■ Task statement:
In the data below, set down exactly the lines from the one containing "- Fixed copyAssetsURL." up to and including the one containing "## Descripción". Leave the pictures out.

■ Material shown:
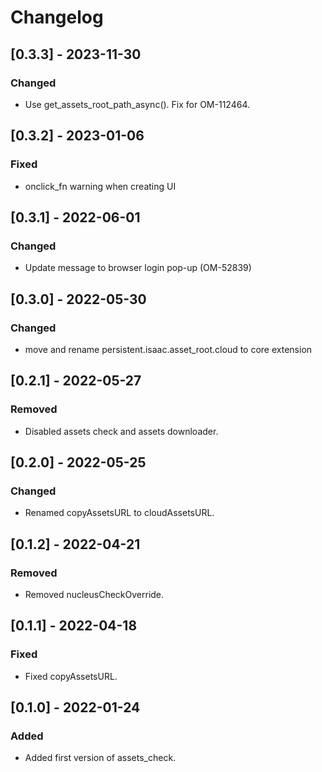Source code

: # Changelog

## [0.3.3] - 2023-11-30
### Changed
- Use get_assets_root_path_async(). Fix for OM-112464.

## [0.3.2] - 2023-01-06
### Fixed
- onclick_fn warning when creating UI

## [0.3.1] - 2022-06-01

### Changed
- Update message to browser login pop-up (OM-52839)

## [0.3.0] - 2022-05-30

### Changed
- move and rename persistent.isaac.asset_root.cloud to core extension

## [0.2.1] - 2022-05-27

### Removed
- Disabled assets check and assets downloader.

## [0.2.0] - 2022-05-25

### Changed
- Renamed copyAssetsURL to cloudAssetsURL.

## [0.1.2] - 2022-04-21

### Removed
- Removed nucleusCheckOverride.

## [0.1.1] - 2022-04-18

### Fixed
- Fixed copyAssetsURL.

## [0.1.0] - 2022-01-24

### Added
- Added first version of assets_check.
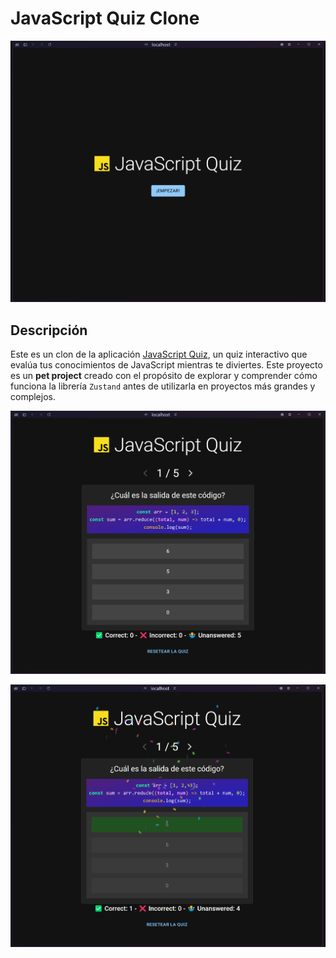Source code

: # JavaScript Quiz Clone

![JavaScript Quiz Clone](img/1.png)

## Descripción

Este es un clon de la aplicación [JavaScript Quiz](https://www.producthunt.com/posts/javascript-quiz), un quiz interactivo que evalúa tus conocimientos de JavaScript mientras te diviertes. Este proyecto es un **pet project** creado con el propósito de explorar y comprender cómo funciona la librería `Zustand` antes de utilizarla en proyectos más grandes y complejos.

![JavaScript Quiz Clone](img/2.png)

![JavaScript Quiz Clone](img/3.png)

■ Reply:
- Fixed copyAssetsURL.

## [0.1.0] - 2022-01-24

### Added
- Added first version of assets_check.
Source code

: # JavaScript Quiz Clone

![JavaScript Quiz Clone](img/1.png)

## Descripción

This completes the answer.